Shares in $13 billion construction giant Cimic Group Ltd (ASX: CIM) are down 17% in afternoon trade after a Morgan Stanley analyst reportedly questioned its headline accounting numbers. CIMIC is the former Leighton Holdings Group and is majority owned by the overseas Hochtief construction group.
The Australian Financial Review is reporting that a Morgan Stanley analyst believes the firm’s reported profits could exceed cash profits by up to 30 per cent. Statutory or reported net profits for companies often do not reflect the underlying cash flows of a business, as they reflect non-cash items and accrual accounting practices used to forecast revenues, among many other things.

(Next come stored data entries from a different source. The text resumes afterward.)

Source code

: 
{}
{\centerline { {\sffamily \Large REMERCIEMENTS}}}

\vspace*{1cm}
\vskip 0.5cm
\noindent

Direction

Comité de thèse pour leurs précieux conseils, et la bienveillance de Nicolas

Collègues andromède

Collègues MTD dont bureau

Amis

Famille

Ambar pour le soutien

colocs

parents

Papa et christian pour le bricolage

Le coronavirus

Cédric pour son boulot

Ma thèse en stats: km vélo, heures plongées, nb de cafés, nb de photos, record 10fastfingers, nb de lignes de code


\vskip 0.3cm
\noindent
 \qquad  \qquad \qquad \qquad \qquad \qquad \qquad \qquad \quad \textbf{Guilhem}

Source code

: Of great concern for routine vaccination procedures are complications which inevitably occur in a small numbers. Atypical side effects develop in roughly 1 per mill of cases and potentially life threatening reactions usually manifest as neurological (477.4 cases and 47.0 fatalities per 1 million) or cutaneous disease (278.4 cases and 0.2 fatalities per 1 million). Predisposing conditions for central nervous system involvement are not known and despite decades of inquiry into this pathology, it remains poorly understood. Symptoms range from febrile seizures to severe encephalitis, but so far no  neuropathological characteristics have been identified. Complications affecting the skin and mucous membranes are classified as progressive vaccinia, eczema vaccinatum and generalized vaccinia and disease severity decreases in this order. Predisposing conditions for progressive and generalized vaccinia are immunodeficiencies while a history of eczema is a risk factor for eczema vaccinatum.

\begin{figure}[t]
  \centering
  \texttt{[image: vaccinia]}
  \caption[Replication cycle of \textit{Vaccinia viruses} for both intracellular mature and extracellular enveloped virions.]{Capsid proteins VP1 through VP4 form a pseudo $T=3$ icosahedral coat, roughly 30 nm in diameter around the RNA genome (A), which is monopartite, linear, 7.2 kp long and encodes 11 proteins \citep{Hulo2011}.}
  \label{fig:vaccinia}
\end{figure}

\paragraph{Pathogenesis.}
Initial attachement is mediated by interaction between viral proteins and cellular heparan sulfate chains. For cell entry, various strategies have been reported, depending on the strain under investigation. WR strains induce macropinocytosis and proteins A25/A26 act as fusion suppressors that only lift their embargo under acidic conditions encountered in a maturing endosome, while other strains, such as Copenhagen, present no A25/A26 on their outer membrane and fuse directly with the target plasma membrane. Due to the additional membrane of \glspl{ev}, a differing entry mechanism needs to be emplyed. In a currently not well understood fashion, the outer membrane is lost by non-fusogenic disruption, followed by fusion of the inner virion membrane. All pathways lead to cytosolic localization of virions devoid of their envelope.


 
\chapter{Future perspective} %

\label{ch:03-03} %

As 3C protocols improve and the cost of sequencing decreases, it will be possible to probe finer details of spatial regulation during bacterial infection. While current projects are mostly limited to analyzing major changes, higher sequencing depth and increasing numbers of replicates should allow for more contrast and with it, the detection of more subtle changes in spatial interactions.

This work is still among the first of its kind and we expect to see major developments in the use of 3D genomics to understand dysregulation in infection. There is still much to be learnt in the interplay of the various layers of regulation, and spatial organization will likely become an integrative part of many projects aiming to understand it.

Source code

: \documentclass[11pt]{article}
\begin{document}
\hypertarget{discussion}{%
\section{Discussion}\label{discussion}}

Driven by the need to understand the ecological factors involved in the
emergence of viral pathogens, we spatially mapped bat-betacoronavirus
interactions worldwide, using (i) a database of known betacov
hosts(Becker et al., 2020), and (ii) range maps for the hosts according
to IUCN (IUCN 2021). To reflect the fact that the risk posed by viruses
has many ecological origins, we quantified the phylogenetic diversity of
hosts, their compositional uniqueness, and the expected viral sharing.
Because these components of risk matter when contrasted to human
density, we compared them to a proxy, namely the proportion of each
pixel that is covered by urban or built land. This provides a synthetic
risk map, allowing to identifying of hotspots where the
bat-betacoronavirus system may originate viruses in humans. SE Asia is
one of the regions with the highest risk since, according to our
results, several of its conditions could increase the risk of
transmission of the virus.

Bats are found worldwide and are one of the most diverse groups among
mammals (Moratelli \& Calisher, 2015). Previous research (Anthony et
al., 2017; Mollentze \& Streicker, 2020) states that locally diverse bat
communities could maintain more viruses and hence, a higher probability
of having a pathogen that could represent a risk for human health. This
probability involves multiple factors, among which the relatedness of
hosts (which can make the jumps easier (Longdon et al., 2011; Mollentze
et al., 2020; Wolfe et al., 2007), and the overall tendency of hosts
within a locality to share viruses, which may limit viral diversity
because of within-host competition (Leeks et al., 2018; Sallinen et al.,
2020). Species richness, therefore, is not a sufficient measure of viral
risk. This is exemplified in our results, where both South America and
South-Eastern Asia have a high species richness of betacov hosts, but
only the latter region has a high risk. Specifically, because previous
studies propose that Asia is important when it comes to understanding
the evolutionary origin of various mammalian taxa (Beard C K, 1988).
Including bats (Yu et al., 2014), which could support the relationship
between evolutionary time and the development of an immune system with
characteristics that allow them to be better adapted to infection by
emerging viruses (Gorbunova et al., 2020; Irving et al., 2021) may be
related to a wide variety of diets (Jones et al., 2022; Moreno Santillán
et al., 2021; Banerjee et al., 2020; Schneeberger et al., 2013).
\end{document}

The CIMIC Group reports on a calendar year basis and for the quarter ending March 31 2016 it reported a net profit of $130 million and guided for a full year net profit of $520 million to $580 million. However, according to the AFR, Morgan Stanley’s analyst believes that: “CIMIC looks to have generated no underlying cash flow despite reporting net profits after tax of $130 million in the period”.
The company is due to report its half-year FY16 result later this month, although it seems investors aren’t waiting around for it with the stock tumbling today and Morgan Stanley also reportedly questioning the group’s ability to sustain margins in the competitive construction tender industry.
The company’s recent history includes boardroom battles, corruption allegations, questions over executive remuneration, and now concerns over the accounting practices. All this means the company has more baggage than Louis Vuitton and is the kind of stock that investors are best served avoiding.
Morgan Stanley has reportedly revised its price target on the business to $12.40, which suggests the shares could come under more selling pressure at least until its half year results are revealed later this month.